Artist Christy Boutte

It is often said that greatness is forged through adversity. The incredible work of artist Christy Boutte exemplifies this belief. Christy Boutte has been creating art professionally for the past 15 years. A childhood illness led to Christy's profound loss of hearing at the age of one. Subsequently, many observers and critics of her work attribute her rapid artistic maturity to this loss of hearing and the many obstacles she has had to overcome. Christy's determination as a young girl and unwavering belief in herself has continued throughout her career, and led to many successes as an artist. While innately creative, it wasn’t until high school that her passion for fine art was born. Christy then went on to grow her love of and passion for art while attending the world-renowned Ringling College of Art & Design. There she developed a strong artistic style and, in 2000, became the school's first deaf student to receive a Bachelor of Fine Arts degree.

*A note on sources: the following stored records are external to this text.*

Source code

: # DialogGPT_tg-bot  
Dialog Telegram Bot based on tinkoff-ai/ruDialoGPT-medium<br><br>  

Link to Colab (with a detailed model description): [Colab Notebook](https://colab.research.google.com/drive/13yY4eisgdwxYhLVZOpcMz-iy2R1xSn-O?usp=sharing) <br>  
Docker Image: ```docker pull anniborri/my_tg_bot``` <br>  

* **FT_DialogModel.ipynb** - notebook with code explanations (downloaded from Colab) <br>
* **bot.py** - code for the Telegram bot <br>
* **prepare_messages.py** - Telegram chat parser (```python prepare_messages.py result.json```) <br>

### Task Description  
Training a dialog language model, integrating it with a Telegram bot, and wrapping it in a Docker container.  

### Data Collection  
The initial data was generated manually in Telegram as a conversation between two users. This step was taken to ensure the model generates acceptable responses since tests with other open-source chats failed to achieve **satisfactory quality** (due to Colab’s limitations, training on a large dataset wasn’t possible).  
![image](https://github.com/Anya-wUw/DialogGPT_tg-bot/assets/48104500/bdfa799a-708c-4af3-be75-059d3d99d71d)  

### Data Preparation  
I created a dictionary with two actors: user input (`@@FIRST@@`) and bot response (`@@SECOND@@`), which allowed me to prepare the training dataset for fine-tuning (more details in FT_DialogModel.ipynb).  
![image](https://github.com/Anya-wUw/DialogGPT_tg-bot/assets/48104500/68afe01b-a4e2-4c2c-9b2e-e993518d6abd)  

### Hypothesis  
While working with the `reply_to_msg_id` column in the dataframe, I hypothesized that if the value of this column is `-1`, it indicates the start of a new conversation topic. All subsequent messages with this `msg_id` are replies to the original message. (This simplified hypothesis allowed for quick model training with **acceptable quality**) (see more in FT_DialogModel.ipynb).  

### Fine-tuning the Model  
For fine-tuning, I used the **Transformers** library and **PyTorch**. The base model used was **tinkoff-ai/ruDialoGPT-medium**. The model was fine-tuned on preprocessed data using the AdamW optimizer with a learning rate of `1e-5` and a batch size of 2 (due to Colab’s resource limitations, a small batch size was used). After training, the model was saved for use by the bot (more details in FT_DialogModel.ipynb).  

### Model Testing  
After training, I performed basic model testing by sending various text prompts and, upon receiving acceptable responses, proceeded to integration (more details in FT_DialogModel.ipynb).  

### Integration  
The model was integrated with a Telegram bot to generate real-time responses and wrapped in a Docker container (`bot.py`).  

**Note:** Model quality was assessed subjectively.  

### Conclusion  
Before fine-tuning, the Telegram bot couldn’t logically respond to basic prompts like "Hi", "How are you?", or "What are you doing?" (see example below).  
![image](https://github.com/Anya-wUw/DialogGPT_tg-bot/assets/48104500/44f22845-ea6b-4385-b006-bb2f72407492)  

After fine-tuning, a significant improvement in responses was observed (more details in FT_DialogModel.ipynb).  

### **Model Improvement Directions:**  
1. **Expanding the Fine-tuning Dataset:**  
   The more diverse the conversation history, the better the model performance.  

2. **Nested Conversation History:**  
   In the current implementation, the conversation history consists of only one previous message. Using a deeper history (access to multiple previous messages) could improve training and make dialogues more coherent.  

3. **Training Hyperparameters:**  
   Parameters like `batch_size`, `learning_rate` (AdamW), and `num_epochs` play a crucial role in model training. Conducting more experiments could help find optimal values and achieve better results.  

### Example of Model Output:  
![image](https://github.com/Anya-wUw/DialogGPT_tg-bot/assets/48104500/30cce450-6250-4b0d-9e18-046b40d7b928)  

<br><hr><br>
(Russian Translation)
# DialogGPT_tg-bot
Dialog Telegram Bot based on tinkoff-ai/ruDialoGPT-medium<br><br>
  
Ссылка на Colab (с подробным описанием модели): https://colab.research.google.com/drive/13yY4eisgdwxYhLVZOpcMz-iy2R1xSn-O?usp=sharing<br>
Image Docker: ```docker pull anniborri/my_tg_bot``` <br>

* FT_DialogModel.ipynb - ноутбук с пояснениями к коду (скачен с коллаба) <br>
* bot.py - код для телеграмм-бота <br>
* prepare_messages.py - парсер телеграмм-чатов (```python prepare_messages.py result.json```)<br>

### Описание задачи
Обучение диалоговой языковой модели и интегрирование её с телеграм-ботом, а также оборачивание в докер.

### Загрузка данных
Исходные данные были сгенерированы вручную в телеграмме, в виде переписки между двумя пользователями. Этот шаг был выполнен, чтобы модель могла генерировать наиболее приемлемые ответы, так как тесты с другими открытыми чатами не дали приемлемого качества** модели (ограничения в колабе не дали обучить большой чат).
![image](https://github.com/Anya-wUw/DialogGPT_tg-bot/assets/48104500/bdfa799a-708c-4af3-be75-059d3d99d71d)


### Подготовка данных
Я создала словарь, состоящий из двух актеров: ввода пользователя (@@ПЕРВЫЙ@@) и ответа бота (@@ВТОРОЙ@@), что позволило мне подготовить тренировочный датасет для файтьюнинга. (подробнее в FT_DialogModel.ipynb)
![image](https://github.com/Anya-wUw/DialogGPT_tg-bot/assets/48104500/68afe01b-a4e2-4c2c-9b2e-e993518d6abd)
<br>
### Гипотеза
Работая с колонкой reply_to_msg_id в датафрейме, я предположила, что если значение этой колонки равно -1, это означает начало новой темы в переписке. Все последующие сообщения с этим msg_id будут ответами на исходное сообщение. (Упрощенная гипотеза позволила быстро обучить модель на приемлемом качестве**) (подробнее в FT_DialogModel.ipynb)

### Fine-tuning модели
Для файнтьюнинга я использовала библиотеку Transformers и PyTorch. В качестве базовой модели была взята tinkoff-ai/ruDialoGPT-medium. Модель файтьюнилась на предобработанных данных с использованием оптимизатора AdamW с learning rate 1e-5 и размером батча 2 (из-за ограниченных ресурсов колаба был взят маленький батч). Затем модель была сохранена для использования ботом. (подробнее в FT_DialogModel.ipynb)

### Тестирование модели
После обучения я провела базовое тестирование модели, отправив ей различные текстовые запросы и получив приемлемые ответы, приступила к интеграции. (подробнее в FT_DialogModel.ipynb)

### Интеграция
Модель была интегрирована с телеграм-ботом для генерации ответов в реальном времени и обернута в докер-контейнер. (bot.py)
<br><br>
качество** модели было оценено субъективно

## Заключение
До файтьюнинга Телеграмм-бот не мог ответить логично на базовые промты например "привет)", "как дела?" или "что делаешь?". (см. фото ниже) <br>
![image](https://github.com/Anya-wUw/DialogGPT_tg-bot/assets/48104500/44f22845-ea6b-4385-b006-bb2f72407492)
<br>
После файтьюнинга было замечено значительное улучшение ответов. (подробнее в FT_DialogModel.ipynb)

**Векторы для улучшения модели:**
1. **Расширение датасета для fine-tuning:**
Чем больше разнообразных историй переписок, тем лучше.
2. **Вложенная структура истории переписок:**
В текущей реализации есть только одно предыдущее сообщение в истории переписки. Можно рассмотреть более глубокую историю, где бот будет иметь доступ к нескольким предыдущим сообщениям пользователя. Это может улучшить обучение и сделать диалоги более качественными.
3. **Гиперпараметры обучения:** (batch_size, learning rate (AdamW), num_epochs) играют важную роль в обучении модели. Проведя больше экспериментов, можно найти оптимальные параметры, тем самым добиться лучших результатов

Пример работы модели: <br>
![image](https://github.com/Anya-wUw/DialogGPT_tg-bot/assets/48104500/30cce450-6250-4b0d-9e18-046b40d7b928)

Her work is known and seen worldwide, but she prides herself on showing her work in her home state of Louisiana.  Inspiration for Christy’s work comes from her surroundings, especially Louisiana and it’s rich culture.  As a deaf artist, Christy’s intent is to engage the viewer to “see” sounds and “hear” color. In recent years, Christy has changed her style and technique.  While still enjoying palette knife painting, she now uses her fingers as brushes which gives the painting movement and evokes emotion. The artist likes to describe her work as “expressionistic, impressionistic and fashionistic”. In addition to traditional paint, Christy works with metallics, gold leaf, Italian glass beads and, more recently, has been finishing her pieces with a resin coating. 

Artist’s Statement

“I became profoundly deaf at age 13 months due to spinal meningitis. I was born in Meridian, MS. My parents moved us to New Orleans when I was 3 years old so I could attend the Chinchuba Institute— at the time a top-ranking, progressive school for the deaf which advocated for oral communication. 

At age 7, I transitioned to a traditional “hearing” elementary school which also provided a program for the deaf. This was my first experience with formal sign-language. While I participated in the deaf program, I relied more on my lip-reading skills and quickly mainstreamed to regular “hearing” classes where I did not have an interpreter; in fact, I did not use an interpreter throughout my middle and high school years. I went on to attend college at Ringling College of Art and Design as an Illustration major and was bestowed the honor of being Ringling’s first-ever deaf graduate to receive a Bachelor of Fine Arts degree. 

Though I had always been creative, it wasn’t until high school that I fell in love with art. I had found an escape from silence.  With the movement of my painting instruments- a brush, palette knife, fingers—  the vivid colors and shapes— abstract or sharp— art became,  for me, sound. 

Becoming a professional artist was not a decision, it was, and remains, the medium of my soul.

I have worked professionally since 2002, opening my own gallery and frame shop when I was 28 years old, which is still thriving from our home in Gretna, LA where I live with my husband and our 2 young children.

I would say one of my greatest challenges, not only in my private life as a deaf person but even more so as a professional, is misinterpretation of my demeanor. Some find me aloof but this is truly and simply a language barrier— one without sound—  and the very reason I strive to excel at what I do; where I inevitably stumble in the hearing world,  I turn to personal expression through art. I can characterize being deaf as one would imagine being in a bubble - floating around, encapsulated in silence, not fully understanding (and wondering!) what is being said.  The silence of being "left out" can be lonely at times but these challenges bring me back-- connect me-- to my art.  I realize the importance of communicating and therefore I strive to express myself through my work. Giving and — in a way, also receiving — love through my art drives me to keep creating… this is the symbolism of the heart — the universal symbol of love— found in my signature and often hidden throughout my artwork, exemplifies all that I am; my true intentions and desire to share and communicate, and have others see sounds and hear colors as I do.”